### Task goal
Each line of the material should be output exactly as shown.

--- Material provided Enclosed Below ---

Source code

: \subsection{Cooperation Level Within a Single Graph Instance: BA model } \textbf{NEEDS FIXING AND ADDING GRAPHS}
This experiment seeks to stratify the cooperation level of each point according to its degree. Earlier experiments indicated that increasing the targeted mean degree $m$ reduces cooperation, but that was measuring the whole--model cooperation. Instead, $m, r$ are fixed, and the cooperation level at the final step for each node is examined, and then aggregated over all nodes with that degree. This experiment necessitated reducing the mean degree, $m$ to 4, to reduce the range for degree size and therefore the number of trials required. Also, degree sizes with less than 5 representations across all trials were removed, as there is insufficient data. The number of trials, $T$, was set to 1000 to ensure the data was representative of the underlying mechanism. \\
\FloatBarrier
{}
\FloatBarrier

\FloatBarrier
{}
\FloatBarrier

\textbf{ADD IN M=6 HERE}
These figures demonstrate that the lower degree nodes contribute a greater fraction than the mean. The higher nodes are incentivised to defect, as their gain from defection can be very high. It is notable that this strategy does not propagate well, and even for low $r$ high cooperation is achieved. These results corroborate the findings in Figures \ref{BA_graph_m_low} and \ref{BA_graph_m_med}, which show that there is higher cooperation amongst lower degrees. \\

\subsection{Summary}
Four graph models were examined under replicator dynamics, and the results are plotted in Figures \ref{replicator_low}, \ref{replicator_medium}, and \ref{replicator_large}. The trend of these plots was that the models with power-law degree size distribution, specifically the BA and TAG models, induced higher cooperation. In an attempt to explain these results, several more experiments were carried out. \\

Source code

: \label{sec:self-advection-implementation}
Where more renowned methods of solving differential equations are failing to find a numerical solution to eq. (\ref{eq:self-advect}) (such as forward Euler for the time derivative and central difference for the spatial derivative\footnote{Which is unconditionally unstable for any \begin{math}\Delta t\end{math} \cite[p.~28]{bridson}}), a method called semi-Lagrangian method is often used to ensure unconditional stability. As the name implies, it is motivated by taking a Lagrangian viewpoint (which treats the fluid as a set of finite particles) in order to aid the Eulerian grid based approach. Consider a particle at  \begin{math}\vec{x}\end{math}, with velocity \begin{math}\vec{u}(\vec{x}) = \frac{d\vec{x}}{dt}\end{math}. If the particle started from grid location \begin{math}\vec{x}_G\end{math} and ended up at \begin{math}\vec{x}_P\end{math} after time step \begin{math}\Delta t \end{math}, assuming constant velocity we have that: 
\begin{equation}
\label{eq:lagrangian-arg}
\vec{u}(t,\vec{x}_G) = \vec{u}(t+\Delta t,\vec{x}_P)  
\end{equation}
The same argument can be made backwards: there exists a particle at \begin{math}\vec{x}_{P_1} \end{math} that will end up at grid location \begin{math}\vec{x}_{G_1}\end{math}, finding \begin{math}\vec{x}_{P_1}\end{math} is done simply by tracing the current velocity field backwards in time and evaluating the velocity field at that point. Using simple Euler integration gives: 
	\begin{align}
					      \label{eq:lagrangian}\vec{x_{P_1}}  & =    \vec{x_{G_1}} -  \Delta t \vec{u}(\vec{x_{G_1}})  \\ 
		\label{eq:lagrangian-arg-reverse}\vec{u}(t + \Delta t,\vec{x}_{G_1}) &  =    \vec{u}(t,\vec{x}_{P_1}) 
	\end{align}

--- End of Enclosed Material provided ---

### Answer space
Source code

: \subsection{Cooperation Level Within a Single Graph Instance: BA model } \textbf{NEEDS FIXING AND ADDING GRAPHS}
This experiment seeks to stratify the cooperation level of each point according to its degree. Earlier experiments indicated that increasing the targeted mean degree $m$ reduces cooperation, but that was measuring the whole--model cooperation. Instead, $m, r$ are fixed, and the cooperation level at the final step for each node is examined, and then aggregated over all nodes with that degree. This experiment necessitated reducing the mean degree, $m$ to 4, to reduce the range for degree size and therefore the number of trials required. Also, degree sizes with less than 5 representations across all trials were removed, as there is insufficient data. The number of trials, $T$, was set to 1000 to ensure the data was representative of the underlying mechanism. \\
\FloatBarrier
{}
\FloatBarrier

\FloatBarrier
{}
\FloatBarrier

\textbf{ADD IN M=6 HERE}
These figures demonstrate that the lower degree nodes contribute a greater fraction than the mean. The higher nodes are incentivised to defect, as their gain from defection can be very high. It is notable that this strategy does not propagate well, and even for low $r$ high cooperation is achieved. These results corroborate the findings in Figures \ref{BA_graph_m_low} and \ref{BA_graph_m_med}, which show that there is higher cooperation amongst lower degrees. \\

\subsection{Summary}
Four graph models were examined under replicator dynamics, and the results are plotted in Figures \ref{replicator_low}, \ref{replicator_medium}, and \ref{replicator_large}. The trend of these plots was that the models with power-law degree size distribution, specifically the BA and TAG models, induced higher cooperation. In an attempt to explain these results, several more experiments were carried out. \\

Source code

: \label{sec:self-advection-implementation}
Where more renowned methods of solving differential equations are failing to find a numerical solution to eq. (\ref{eq:self-advect}) (such as forward Euler for the time derivative and central difference for the spatial derivative\footnote{Which is unconditionally unstable for any \begin{math}\Delta t\end{math} \cite[p.~28]{bridson}}), a method called semi-Lagrangian method is often used to ensure unconditional stability. As the name implies, it is motivated by taking a Lagrangian viewpoint (which treats the fluid as a set of finite particles) in order to aid the Eulerian grid based approach. Consider a particle at  \begin{math}\vec{x}\end{math}, with velocity \begin{math}\vec{u}(\vec{x}) = \frac{d\vec{x}}{dt}\end{math}. If the particle started from grid location \begin{math}\vec{x}_G\end{math} and ended up at \begin{math}\vec{x}_P\end{math} after time step \begin{math}\Delta t \end{math}, assuming constant velocity we have that: 
\begin{equation}
\label{eq:lagrangian-arg}
\vec{u}(t,\vec{x}_G) = \vec{u}(t+\Delta t,\vec{x}_P)  
\end{equation}
The same argument can be made backwards: there exists a particle at \begin{math}\vec{x}_{P_1} \end{math} that will end up at grid location \begin{math}\vec{x}_{G_1}\end{math}, finding \begin{math}\vec{x}_{P_1}\end{math} is done simply by tracing the current velocity field backwards in time and evaluating the velocity field at that point. Using simple Euler integration gives: 
	\begin{align}
					      \label{eq:lagrangian}\vec{x_{P_1}}  & =    \vec{x_{G_1}} -  \Delta t \vec{u}(\vec{x_{G_1}})  \\ 
		\label{eq:lagrangian-arg-reverse}\vec{u}(t + \Delta t,\vec{x}_{G_1}) &  =    \vec{u}(t,\vec{x}_{P_1}) 
	\end{align}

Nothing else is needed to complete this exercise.